You are no longer a commodity after you've successfully convinced me that you are the expert who can e.g. listen to my particularized needs and tell me a solution which will work for them. In fact, even if I were non-technical and stark-raving insane and thought that $20 was a reasonable price to pay for this, the fact of having read the above would convince me that eLancelot wouldn't have his uni-codes sorted on the cronSyncServer or whatever that was, so I should entrust the future of my business to the guy who seems to know what he's talking about who is quoting numbers closer to what I pay for e.g. insurance than what I pay for toilet paper.

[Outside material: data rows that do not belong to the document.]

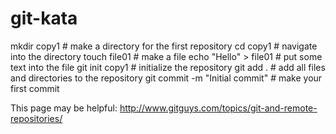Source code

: git-kata
========

mkdir copy1 # make a directory for the first repository
cd copy1 # navigate into the directory
touch file01 # make a file
echo "Hello" > file01 # put some text into the file
git init copy1 # initialize the repository
git add . # add all files and directories to the repository
git commit -m "Initial commit" # make your first commit

This page may be helpful:  http://www.gitguys.com/topics/git-and-remote-repositories/
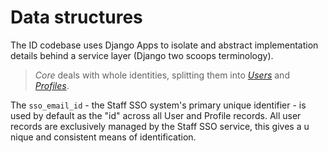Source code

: # Data structures

The ID codebase uses Django Apps to isolate and abstract implementation details behind a service layer (Django two scoops terminology).

> *Core* deals with whole identities, splitting them into [*Users*](./users.md) and [*Profiles*](./profiles.md).

The `sso_email_id` - the Staff SSO system's primary unique identifier - is used by default as the "id" across all User and Profile records. All user records are exclusively managed by the Staff SSO service, this gives a u nique and consistent means of identification.
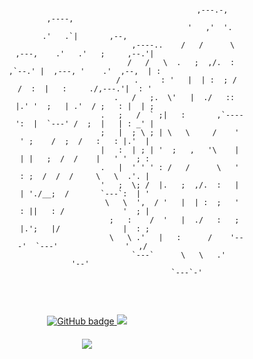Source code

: <p>
<pre style="text-align:center;" class="fig">
                                             
                                                            ,---.-,                      ,----,            
                                                           '   ,'  '.                  .'   .`|       ,--, 
                                               ,----..    /   /      \     ,---,    .'   .'   ;     ,--.'| 
                                              /   /   \  .   ;  ,/.  :  ,`--.' |  ,---, '    .'  ,--,  | : 
                                            /   .     : '   |  | :  ; /    /  :  |   :     ./,---.'|  : ' 
                                           .   /   ;.  \'   |  ./   ::    |.' '  ;   | .'  / ;   : |  | ; 
                                          .   ;   /  ` ;|   :       ,`----':  |  `---' /  ;  |   | : _' | 
                                         ;   |  ; \ ; | \   \     /    '   ' ;    /  ;  /   :   : |.'  | 
                                         |   :  | ; | '  ;   ,   '\    |   | |   ;  /  /    |   ' '  ; : 
                                         .   |  ' ' ' : /   /      \   '   : ;  /  /  /     \   \  .'. | 
                                         '   ;  \; /  |.   ;  ,/.  :   |   | './__;  /       `---`:  | ' 
                                          \   \  ',  / '   |  | :  ;   '   : ||   : /             '  ; | 
                                           ;   :    /  '   |  ./   :   ;   |.';   |/              |  : ; 
                                            \   \ .'   |   :      /    '---'  `---'               '  ,/  
                                             `---`      \   \   .'                                '--'   
                                                          `---`-'                                         
 </pre>
</p>
<p align="center">
  <a href="https://github.com/N0b1ta?tab=followers">
    <img src="https://img.shields.io/github/followers/N0b1ta?label=Followers&logo=GitHub&style=for-the-badge&color=yellow" alt="GitHub badge" />
  </a>
  <a href="http://twitter.com/hello_n0b1ta">
    <img src="https://img.shields.io/twitter/follow/hello_n0b1ta?label=Twitter&logo=twitter&style=for-the-badge&color=blue" />
  </a>
</p>
<h4 align="center"><img src="https://github-readme-stats.vercel.app/api?username=N0b1ta&show_icons=true&theme=radical" /></h4>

Something about this exchange reminds me of the old Monty Python "Motor Insurance" sketch:

http://www.youtube.com/watch?v=kO2R_DDZPCM

Well, Reverend Morrison, in your policy… [pause to remove wadded-up document from the inside pocket of an old tweed jacket] …in your policy it states quite clearly that no claim you make will be paid. You see, you unfortunately plumped for our "never-pay" policy, which if you never claim is very worthwhile!

(Incidentally, it's fun how well this sketch holds up today if you imagine that Michael Palin's character is playing the role of the Internet.)

Anyway, the point is that it's not buying the insurance that's hard: It's ensuring that you can collect when the emergency happens. The same is true for backups. When you try to restore the backup, and you can't find the guy who set it up in the first place, and the second guy you hire for $20 from eLance tells you that the first guy messed up the Unicorn settings or whatever, or that his script broke four months ago and nobody noticed, now you're screwed, and you don't even know which of your two $20 minions made the mistake.

How much will someone pay, as a monthly retainer, to avoid that nightmare? Well, how much is their data worth? How quickly will they want to restore it when disaster strikes, and do they already have a full-time employee with a pager who knows how to perform the restore?